BEGIN INPUT MATERIAL
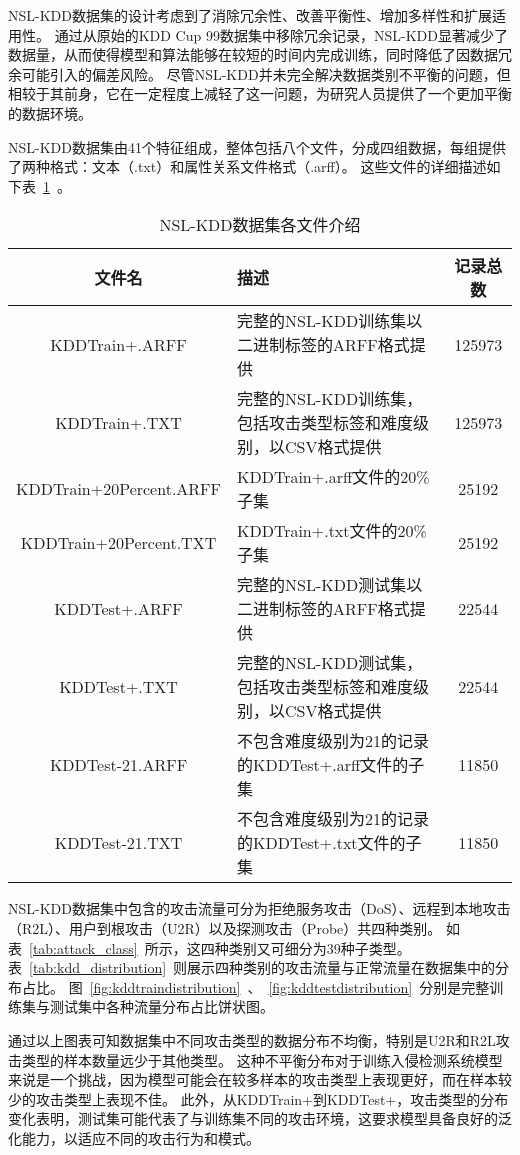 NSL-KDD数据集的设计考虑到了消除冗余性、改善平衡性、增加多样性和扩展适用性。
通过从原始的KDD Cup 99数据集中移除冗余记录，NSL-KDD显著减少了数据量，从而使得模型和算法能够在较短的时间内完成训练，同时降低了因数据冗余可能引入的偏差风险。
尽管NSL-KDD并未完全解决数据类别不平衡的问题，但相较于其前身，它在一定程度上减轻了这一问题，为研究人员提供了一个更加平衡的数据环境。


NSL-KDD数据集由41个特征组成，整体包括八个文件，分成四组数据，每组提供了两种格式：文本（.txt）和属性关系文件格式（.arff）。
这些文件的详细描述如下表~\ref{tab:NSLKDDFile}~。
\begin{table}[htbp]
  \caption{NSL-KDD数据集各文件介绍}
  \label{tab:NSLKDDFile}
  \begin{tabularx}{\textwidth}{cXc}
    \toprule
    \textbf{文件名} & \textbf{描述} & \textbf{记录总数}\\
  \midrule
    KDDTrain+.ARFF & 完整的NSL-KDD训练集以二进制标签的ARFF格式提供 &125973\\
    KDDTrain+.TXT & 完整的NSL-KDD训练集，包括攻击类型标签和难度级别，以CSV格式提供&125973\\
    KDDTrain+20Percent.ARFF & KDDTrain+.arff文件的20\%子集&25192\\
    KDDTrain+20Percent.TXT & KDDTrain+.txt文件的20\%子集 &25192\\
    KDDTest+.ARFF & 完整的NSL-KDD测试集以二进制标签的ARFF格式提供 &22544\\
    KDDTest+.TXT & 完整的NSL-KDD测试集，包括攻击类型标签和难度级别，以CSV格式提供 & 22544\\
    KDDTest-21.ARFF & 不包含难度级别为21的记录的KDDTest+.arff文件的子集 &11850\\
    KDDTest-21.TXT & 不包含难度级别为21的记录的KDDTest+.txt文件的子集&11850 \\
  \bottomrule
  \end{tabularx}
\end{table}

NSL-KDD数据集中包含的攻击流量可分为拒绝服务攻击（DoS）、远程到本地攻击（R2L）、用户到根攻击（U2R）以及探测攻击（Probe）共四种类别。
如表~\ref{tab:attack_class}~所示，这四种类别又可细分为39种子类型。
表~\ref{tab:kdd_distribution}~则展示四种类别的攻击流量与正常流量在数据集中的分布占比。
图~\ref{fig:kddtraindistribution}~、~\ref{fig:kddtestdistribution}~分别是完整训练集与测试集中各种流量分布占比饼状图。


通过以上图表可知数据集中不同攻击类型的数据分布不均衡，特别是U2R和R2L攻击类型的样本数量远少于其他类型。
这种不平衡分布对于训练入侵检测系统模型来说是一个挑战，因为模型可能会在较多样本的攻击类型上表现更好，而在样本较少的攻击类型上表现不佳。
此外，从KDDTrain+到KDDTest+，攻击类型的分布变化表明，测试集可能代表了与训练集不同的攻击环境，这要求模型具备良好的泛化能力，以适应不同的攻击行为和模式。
END INPUT MATERIAL
* WHAT YOU NEED TO DO: Only the text is to be copied: please reproduce the records exactly and drop the pictures.

* TASK SOLUTION:
 NSL-KDD数据集的设计考虑到了消除冗余性、改善平衡性、增加多样性和扩展适用性。
通过从原始的KDD Cup 99数据集中移除冗余记录，NSL-KDD显著减少了数据量，从而使得模型和算法能够在较短的时间内完成训练，同时降低了因数据冗余可能引入的偏差风险。
尽管NSL-KDD并未完全解决数据类别不平衡的问题，但相较于其前身，它在一定程度上减轻了这一问题，为研究人员提供了一个更加平衡的数据环境。


NSL-KDD数据集由41个特征组成，整体包括八个文件，分成四组数据，每组提供了两种格式：文本（.txt）和属性关系文件格式（.arff）。
这些文件的详细描述如下表~\ref{tab:NSLKDDFile}~。
\begin{table}[htbp]
  \caption{NSL-KDD数据集各文件介绍}
  \label{tab:NSLKDDFile}
  \begin{tabularx}{\textwidth}{cXc}
    \toprule
    \textbf{文件名} & \textbf{描述} & \textbf{记录总数}\\
  \midrule
    KDDTrain+.ARFF & 完整的NSL-KDD训练集以二进制标签的ARFF格式提供 &125973\\
    KDDTrain+.TXT & 完整的NSL-KDD训练集，包括攻击类型标签和难度级别，以CSV格式提供&125973\\
    KDDTrain+20Percent.ARFF & KDDTrain+.arff文件的20\%子集&25192\\
    KDDTrain+20Percent.TXT & KDDTrain+.txt文件的20\%子集 &25192\\
    KDDTest+.ARFF & 完整的NSL-KDD测试集以二进制标签的ARFF格式提供 &22544\\
    KDDTest+.TXT & 完整的NSL-KDD测试集，包括攻击类型标签和难度级别，以CSV格式提供 & 22544\\
    KDDTest-21.ARFF & 不包含难度级别为21的记录的KDDTest+.arff文件的子集 &11850\\
    KDDTest-21.TXT & 不包含难度级别为21的记录的KDDTest+.txt文件的子集&11850 \\
  \bottomrule
  \end{tabularx}
\end{table}

NSL-KDD数据集中包含的攻击流量可分为拒绝服务攻击（DoS）、远程到本地攻击（R2L）、用户到根攻击（U2R）以及探测攻击（Probe）共四种类别。
如表~\ref{tab:attack_class}~所示，这四种类别又可细分为39种子类型。
表~\ref{tab:kdd_distribution}~则展示四种类别的攻击流量与正常流量在数据集中的分布占比。
图~\ref{fig:kddtraindistribution}~、~\ref{fig:kddtestdistribution}~分别是完整训练集与测试集中各种流量分布占比饼状图。


通过以上图表可知数据集中不同攻击类型的数据分布不均衡，特别是U2R和R2L攻击类型的样本数量远少于其他类型。
这种不平衡分布对于训练入侵检测系统模型来说是一个挑战，因为模型可能会在较多样本的攻击类型上表现更好，而在样本较少的攻击类型上表现不佳。
此外，从KDDTrain+到KDDTest+，攻击类型的分布变化表明，测试集可能代表了与训练集不同的攻击环境，这要求模型具备良好的泛化能力，以适应不同的攻击行为和模式。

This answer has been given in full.